- SOURCE DATA
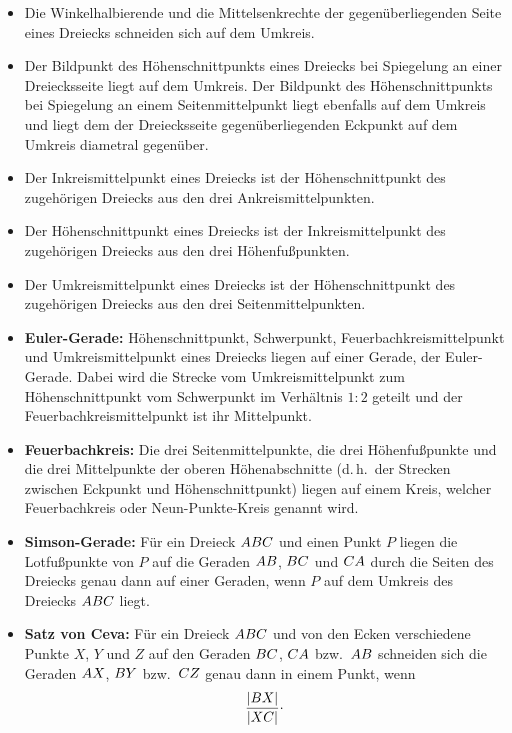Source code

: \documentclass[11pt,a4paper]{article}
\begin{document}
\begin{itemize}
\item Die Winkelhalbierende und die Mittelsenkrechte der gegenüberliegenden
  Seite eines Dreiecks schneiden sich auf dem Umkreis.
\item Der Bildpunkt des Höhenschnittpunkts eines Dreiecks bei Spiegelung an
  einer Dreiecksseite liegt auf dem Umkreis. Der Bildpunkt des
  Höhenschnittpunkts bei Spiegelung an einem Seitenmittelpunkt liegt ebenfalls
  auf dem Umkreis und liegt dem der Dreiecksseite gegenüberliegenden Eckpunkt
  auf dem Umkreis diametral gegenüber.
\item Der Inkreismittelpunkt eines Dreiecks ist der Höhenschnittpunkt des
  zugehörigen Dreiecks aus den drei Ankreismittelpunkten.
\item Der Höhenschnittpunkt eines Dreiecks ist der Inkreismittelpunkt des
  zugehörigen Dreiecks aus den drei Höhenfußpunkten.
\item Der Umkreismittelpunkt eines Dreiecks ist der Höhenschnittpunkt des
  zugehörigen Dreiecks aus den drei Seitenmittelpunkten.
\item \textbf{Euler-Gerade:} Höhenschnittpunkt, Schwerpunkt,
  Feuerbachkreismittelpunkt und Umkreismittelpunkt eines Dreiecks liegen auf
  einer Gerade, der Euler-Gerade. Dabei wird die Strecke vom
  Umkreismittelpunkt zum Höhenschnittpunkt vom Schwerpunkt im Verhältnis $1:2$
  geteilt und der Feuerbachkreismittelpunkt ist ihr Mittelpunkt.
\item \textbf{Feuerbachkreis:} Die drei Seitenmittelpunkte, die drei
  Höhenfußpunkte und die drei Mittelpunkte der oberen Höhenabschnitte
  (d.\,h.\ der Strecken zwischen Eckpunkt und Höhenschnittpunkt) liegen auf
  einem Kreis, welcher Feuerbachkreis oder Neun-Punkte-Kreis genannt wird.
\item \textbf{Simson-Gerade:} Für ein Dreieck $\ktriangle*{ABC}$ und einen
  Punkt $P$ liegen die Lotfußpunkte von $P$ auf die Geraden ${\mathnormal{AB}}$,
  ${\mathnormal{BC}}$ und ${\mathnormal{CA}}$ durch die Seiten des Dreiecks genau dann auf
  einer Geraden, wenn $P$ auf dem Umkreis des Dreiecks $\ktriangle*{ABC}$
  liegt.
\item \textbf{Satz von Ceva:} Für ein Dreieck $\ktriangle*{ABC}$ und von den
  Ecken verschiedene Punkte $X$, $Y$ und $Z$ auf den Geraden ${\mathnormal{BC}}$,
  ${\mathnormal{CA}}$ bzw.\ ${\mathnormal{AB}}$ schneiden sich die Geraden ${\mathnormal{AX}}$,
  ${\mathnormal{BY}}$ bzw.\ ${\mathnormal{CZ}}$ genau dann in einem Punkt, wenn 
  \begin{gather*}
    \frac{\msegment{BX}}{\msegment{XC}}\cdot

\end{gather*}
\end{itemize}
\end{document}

- WHAT IS REQUIRED
Return every entry word for word, leaving the pictures out.

- COMPLETED EXERCISE
Source code

: \documentclass[11pt,a4paper]{article}
\begin{document}
\begin{itemize}
\item Die Winkelhalbierende und die Mittelsenkrechte der gegenüberliegenden
  Seite eines Dreiecks schneiden sich auf dem Umkreis.
\item Der Bildpunkt des Höhenschnittpunkts eines Dreiecks bei Spiegelung an
  einer Dreiecksseite liegt auf dem Umkreis. Der Bildpunkt des
  Höhenschnittpunkts bei Spiegelung an einem Seitenmittelpunkt liegt ebenfalls
  auf dem Umkreis und liegt dem der Dreiecksseite gegenüberliegenden Eckpunkt
  auf dem Umkreis diametral gegenüber.
\item Der Inkreismittelpunkt eines Dreiecks ist der Höhenschnittpunkt des
  zugehörigen Dreiecks aus den drei Ankreismittelpunkten.
\item Der Höhenschnittpunkt eines Dreiecks ist der Inkreismittelpunkt des
  zugehörigen Dreiecks aus den drei Höhenfußpunkten.
\item Der Umkreismittelpunkt eines Dreiecks ist der Höhenschnittpunkt des
  zugehörigen Dreiecks aus den drei Seitenmittelpunkten.
\item \textbf{Euler-Gerade:} Höhenschnittpunkt, Schwerpunkt,
  Feuerbachkreismittelpunkt und Umkreismittelpunkt eines Dreiecks liegen auf
  einer Gerade, der Euler-Gerade. Dabei wird die Strecke vom
  Umkreismittelpunkt zum Höhenschnittpunkt vom Schwerpunkt im Verhältnis $1:2$
  geteilt und der Feuerbachkreismittelpunkt ist ihr Mittelpunkt.
\item \textbf{Feuerbachkreis:} Die drei Seitenmittelpunkte, die drei
  Höhenfußpunkte und die drei Mittelpunkte der oberen Höhenabschnitte
  (d.\,h.\ der Strecken zwischen Eckpunkt und Höhenschnittpunkt) liegen auf
  einem Kreis, welcher Feuerbachkreis oder Neun-Punkte-Kreis genannt wird.
\item \textbf{Simson-Gerade:} Für ein Dreieck $\ktriangle*{ABC}$ und einen
  Punkt $P$ liegen die Lotfußpunkte von $P$ auf die Geraden ${\mathnormal{AB}}$,
  ${\mathnormal{BC}}$ und ${\mathnormal{CA}}$ durch die Seiten des Dreiecks genau dann auf
  einer Geraden, wenn $P$ auf dem Umkreis des Dreiecks $\ktriangle*{ABC}$
  liegt.
\item \textbf{Satz von Ceva:} Für ein Dreieck $\ktriangle*{ABC}$ und von den
  Ecken verschiedene Punkte $X$, $Y$ und $Z$ auf den Geraden ${\mathnormal{BC}}$,
  ${\mathnormal{CA}}$ bzw.\ ${\mathnormal{AB}}$ schneiden sich die Geraden ${\mathnormal{AX}}$,
  ${\mathnormal{BY}}$ bzw.\ ${\mathnormal{CZ}}$ genau dann in einem Punkt, wenn 
  \begin{gather*}
    \frac{\msegment{BX}}{\msegment{XC}}\cdot

\end{gather*}
\end{itemize}
\end{document}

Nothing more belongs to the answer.